(Dataset entries)
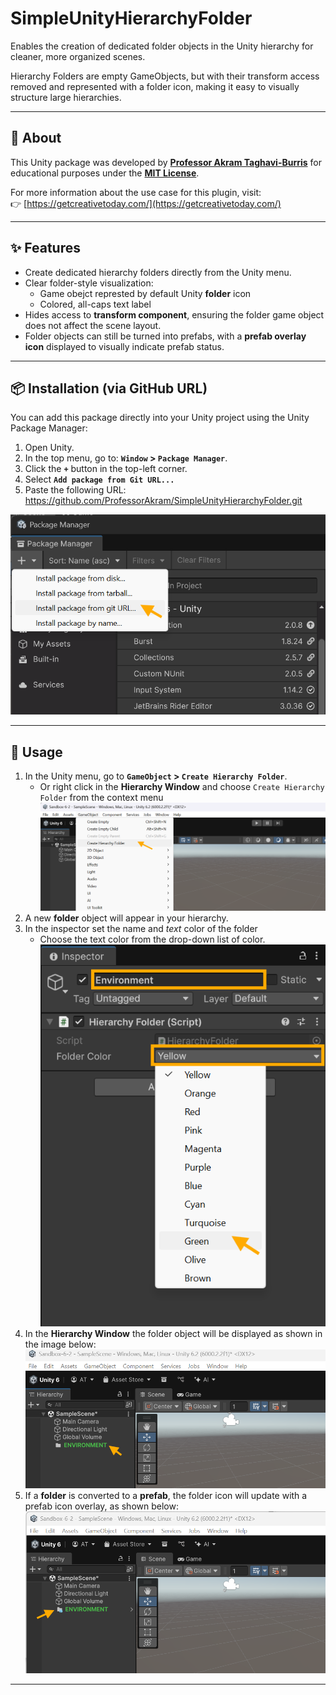 # SimpleUnityHierarchyFolder
Enables the creation of dedicated folder objects in the Unity hierarchy for cleaner, more organized scenes.

Hierarchy Folders are empty GameObjects, but with their transform access removed and represented with a folder icon, making it easy to visually structure large hierarchies.

---

## 📖 About

This Unity package was developed by **[Professor Akram Taghavi-Burris](https://www.linkedin.com/in/akram-taghavi-burris/)** for educational purposes under the **[MIT License](LICENSE)**.

For more information about the use case for this plugin, visit:  
👉 [https://getcreativetoday.com/](https://getcreativetoday.com/)

---

## ✨ Features

- Create dedicated hierarchy folders directly from the Unity menu.
- Clear folder-style visualization:
  - Game obejct represted by default Unity **folder** icon
  - Colored, all-caps text label
- Hides access to **transform component**, ensuring the folder game object does not affect the scene layout.
- Folder objects can still be turned into prefabs, with a **prefab overlay icon** displayed to visually indicate prefab status.
---

## 📦 Installation (via GitHub URL)

You can add this package directly into your Unity project using the Unity Package Manager:

1. Open Unity.
2. In the top menu, go to: **`Window` > `Package Manager`**.
3. Click the **`+`** button in the top-left corner.
4. Select **`Add package from Git URL...`**
5. Paste the following URL:  https://github.com/ProfessorAkram/SimpleUnityHierarchyFolder.git

![Add package from Git URL](imgs/unity-install-package-gitURL.png)

---

## 🚀 Usage

1. In the Unity menu, go to **`GameObject` > `Create Hierarchy Folder`**.
   - Or right click in the **Hierarchy Window** and choose `Create Hierarchy Folder` from the context menu
     ![Create Hierarchy Folder](imgs/unity-gameObject-create-hierarchyFolder.png)
2. A new **folder** object will appear in your hierarchy.
3. In the inspector set the name and *text* color of the folder
   - Choose the text color from the drop-down list of color.
     ![Hierarchy folder properties in Inspector](imgs/unity-hierarchyFolder-inspector.png)
4. In the **Hierarchy Window** the folder object will be displayed as shown in the image below:
   ![Hierarchy folder in Hierarchy window](imgs/unity-hierarchyFolder-hierarchy.png)
5. If a **folder** is converted to a **prefab**, the folder icon will update with a prefab icon overlay, as shown below:
   ![Hierarchy folder prefab](imgs/unity-hierarchyFolder-hierarchy-prefab.png)
---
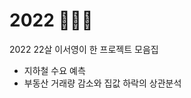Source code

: # 2022 👩🏻‍💻

2022 22살 이서영이 한 프로젝트 모음집

- 지하철 수요 예측
- 부동산 거래량 감소와 집값 하락의 상관분석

### Work request
Transcribe exactly, and only, the lines from the line with "folder properties in" through the last line of the records, inclusive; the pictures do not belong in the copy.

### Worked solution
     ![Hierarchy folder properties in Inspector](imgs/unity-hierarchyFolder-inspector.png)
4. In the **Hierarchy Window** the folder object will be displayed as shown in the image below:
   ![Hierarchy folder in Hierarchy window](imgs/unity-hierarchyFolder-hierarchy.png)
5. If a **folder** is converted to a **prefab**, the folder icon will update with a prefab icon overlay, as shown below:
   ![Hierarchy folder prefab](imgs/unity-hierarchyFolder-hierarchy-prefab.png)
---
Source code

: # 2022 👩🏻‍💻

2022 22살 이서영이 한 프로젝트 모음집

- 지하철 수요 예측
- 부동산 거래량 감소와 집값 하락의 상관분석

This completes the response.